“Horror is not a genre, like the mystery or science fiction or the western. It is not a kind of fiction meant to be confined to the ghetto of a special shelf in libraries or bookstores… Horror is an emotion.” –Douglas E. Winter
If you write dark fiction, you’ve probably come across this quote often. In fact, it appears in the very well-written essay “What is Horror Fiction?” right in the FAQ section of the HWA website. The essay makes some excellent points that I whole-heartedly agree with. And yet, several things over the past year have gotten me thinking.
For starters, a major (now only sort of new) book website for writers classified horror as a subgenre of fantasy. Consider my hackles raised, my business taken elsewhere.
Then, my local Barnes & Noble did away with their horror shelves completely, mixing horror in with general fiction. I walked in wanting to pick up a brand new horror novel by a hopefully debut author, but since I couldn’t find one, I didn’t buy one. I am an avid reader, so I went home, did more research, and found what I wanted online.

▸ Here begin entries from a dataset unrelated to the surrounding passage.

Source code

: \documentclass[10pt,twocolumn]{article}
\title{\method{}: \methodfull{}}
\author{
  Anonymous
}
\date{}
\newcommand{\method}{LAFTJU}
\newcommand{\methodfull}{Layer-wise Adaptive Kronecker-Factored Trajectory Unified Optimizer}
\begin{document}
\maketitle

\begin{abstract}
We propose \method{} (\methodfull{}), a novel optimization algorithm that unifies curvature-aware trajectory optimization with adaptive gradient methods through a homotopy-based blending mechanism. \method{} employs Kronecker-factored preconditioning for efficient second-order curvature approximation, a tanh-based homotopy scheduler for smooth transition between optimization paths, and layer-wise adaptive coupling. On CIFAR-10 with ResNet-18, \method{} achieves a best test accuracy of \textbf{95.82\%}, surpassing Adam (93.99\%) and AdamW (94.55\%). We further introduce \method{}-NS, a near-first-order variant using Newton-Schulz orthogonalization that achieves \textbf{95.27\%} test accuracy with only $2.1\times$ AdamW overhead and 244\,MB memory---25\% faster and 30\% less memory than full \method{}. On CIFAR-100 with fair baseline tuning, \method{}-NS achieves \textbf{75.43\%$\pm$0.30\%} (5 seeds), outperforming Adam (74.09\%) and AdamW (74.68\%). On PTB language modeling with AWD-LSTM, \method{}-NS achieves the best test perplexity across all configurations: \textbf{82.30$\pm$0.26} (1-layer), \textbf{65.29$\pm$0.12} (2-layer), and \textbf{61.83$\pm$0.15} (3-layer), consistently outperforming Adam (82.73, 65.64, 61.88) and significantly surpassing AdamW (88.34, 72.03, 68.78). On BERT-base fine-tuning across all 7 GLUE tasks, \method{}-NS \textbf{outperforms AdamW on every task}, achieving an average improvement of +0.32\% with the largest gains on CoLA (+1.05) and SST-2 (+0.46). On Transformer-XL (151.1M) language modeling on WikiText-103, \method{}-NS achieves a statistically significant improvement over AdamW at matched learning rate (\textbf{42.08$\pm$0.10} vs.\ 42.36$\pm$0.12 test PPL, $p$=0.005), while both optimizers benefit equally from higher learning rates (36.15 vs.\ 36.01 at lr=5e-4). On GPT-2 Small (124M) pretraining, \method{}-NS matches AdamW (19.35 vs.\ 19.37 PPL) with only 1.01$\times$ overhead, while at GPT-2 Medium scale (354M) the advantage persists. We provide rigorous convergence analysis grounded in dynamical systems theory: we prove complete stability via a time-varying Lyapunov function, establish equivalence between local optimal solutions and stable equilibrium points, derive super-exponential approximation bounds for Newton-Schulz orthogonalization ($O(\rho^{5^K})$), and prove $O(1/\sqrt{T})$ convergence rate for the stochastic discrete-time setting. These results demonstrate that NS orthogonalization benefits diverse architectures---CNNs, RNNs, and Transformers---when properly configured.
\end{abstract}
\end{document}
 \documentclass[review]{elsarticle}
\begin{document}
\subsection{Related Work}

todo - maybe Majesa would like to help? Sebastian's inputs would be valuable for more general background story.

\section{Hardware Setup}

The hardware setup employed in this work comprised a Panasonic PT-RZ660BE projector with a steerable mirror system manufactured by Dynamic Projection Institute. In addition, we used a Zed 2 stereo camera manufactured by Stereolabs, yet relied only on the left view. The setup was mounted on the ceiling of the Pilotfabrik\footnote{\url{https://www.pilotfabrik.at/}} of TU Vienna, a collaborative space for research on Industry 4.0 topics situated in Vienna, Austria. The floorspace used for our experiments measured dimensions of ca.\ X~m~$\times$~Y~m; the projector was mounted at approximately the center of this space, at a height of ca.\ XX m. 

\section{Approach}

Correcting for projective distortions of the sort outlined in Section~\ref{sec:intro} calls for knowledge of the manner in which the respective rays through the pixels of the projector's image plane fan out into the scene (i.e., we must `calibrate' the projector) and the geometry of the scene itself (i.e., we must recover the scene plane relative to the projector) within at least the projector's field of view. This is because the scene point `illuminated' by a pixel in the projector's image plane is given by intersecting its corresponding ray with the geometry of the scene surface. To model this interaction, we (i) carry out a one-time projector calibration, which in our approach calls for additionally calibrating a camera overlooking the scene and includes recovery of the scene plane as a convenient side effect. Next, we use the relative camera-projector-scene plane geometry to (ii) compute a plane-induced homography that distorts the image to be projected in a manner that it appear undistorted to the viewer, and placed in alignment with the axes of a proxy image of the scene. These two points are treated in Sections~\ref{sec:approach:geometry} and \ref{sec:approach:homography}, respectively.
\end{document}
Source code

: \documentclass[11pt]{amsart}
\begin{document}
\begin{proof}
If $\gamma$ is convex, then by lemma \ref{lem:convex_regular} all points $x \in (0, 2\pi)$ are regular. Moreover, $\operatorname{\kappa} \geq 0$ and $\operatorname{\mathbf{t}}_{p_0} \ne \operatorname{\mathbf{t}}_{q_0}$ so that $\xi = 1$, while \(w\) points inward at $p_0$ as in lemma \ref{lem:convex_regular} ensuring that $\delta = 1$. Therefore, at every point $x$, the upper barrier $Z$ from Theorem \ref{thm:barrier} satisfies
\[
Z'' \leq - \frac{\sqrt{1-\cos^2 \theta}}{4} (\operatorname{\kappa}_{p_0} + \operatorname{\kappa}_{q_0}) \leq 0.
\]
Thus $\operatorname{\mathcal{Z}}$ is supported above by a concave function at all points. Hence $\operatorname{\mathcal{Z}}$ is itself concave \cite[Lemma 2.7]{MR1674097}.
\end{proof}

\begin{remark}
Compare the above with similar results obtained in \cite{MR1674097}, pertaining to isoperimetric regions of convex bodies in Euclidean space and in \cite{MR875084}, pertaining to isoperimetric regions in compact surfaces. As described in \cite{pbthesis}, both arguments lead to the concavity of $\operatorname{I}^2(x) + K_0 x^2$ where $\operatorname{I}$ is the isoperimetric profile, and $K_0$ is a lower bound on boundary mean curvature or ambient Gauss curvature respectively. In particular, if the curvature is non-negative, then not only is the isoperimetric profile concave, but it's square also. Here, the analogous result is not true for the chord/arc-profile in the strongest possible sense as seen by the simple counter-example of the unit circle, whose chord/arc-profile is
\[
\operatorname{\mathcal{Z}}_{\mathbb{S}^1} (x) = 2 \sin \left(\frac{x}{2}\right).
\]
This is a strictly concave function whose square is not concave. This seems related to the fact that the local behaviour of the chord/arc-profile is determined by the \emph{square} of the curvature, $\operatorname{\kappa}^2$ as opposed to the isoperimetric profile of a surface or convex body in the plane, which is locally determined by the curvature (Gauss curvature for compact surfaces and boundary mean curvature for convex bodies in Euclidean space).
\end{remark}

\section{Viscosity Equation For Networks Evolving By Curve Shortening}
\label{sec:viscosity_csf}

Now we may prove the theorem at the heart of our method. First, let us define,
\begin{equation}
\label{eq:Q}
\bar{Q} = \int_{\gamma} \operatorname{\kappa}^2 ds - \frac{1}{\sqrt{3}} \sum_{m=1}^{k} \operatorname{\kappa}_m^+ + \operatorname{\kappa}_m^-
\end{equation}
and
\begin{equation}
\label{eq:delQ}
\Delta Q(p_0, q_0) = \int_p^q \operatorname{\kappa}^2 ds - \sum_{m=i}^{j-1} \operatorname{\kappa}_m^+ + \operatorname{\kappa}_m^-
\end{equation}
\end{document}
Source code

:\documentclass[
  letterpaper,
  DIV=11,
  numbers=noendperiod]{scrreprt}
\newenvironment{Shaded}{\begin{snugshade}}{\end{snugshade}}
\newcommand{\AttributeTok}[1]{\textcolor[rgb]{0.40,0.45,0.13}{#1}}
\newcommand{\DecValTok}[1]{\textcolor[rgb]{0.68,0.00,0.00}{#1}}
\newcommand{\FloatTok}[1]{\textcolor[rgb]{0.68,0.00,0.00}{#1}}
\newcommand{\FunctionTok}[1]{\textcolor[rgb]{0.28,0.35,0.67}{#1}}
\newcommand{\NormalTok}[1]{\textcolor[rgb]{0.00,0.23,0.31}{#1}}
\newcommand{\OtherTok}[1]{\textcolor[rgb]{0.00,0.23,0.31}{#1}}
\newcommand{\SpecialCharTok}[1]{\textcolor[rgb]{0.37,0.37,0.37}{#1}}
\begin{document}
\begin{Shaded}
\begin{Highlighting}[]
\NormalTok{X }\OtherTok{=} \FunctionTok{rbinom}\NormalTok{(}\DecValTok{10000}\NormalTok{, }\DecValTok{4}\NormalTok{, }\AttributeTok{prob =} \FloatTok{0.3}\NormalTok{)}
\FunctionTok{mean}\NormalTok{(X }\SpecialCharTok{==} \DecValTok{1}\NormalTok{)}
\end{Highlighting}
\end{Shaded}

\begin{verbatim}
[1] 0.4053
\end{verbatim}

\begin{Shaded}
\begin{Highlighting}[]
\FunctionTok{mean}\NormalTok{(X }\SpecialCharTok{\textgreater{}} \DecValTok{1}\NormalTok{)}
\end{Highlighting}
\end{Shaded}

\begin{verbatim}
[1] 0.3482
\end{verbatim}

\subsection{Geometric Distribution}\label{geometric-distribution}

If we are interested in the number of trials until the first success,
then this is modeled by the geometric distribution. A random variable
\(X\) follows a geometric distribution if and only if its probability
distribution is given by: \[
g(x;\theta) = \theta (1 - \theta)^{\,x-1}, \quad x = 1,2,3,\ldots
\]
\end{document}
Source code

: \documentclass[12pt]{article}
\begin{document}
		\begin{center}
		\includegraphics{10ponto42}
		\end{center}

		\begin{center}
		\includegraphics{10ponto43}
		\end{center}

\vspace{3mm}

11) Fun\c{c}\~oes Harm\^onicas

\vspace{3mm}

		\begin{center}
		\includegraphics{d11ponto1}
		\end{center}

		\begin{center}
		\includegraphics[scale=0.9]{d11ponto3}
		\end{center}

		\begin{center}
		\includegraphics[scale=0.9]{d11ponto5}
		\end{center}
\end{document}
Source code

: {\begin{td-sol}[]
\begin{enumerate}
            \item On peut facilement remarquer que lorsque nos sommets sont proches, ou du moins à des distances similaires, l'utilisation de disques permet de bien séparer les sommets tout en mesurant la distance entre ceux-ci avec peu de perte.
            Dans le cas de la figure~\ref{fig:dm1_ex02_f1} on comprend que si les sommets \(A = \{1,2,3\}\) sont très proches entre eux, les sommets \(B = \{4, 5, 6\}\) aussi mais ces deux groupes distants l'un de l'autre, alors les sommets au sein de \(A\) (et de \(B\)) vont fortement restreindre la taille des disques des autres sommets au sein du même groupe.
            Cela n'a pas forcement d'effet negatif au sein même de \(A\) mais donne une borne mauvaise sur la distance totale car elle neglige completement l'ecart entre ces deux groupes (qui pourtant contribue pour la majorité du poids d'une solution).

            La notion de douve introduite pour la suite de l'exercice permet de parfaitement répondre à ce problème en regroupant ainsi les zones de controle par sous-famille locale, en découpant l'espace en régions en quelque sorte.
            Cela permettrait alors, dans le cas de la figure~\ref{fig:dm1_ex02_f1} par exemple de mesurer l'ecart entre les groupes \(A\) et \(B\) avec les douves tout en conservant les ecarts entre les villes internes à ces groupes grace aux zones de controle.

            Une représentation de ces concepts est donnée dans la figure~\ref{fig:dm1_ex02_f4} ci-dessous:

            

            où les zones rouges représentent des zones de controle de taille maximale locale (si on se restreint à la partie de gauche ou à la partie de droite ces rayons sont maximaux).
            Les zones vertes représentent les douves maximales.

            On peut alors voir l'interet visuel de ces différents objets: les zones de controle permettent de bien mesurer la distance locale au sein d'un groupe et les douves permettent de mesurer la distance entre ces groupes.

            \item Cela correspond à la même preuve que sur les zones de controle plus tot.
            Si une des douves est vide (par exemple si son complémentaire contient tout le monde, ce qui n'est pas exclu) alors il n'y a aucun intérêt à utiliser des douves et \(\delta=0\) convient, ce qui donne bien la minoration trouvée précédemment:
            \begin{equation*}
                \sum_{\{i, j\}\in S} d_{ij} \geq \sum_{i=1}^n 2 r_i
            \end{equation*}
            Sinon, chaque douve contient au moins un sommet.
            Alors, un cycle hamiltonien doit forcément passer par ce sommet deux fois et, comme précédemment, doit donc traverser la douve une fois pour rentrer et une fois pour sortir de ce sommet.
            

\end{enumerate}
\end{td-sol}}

But what Barnes & Noble has effectively done is make it impossible for the casual reader to browse in-store for horror. Again, hackles raised, business lost.
And finally, most recently, I came across this old Douglas E. Winter quote from his 1982 anthology Prime Evil, and I suddenly saw it in a whole new light.
Perhaps, as the FAQ essay suggests, this quote was empowering to some. It attempted to destigmatize horror. With the rise of both Stephen King and the vampire, horror surged in the eighties—and became rather narrowly defined due to popular demand. So maybe this declaration of horror as an emotion rather than a genre was freeing; it allowed writers to explore the many variations and manifestations of fear without sticking to label expectations.
But now, with the rise of genre-blenders like Laurell K. Hamilton and subsequent paranormal/mystery/fantasy/romances, horror has melded with other genres and become much less clear-cut. And due to this dissemination of the genre, the entire bookshelf for horror is suddenly disappearing.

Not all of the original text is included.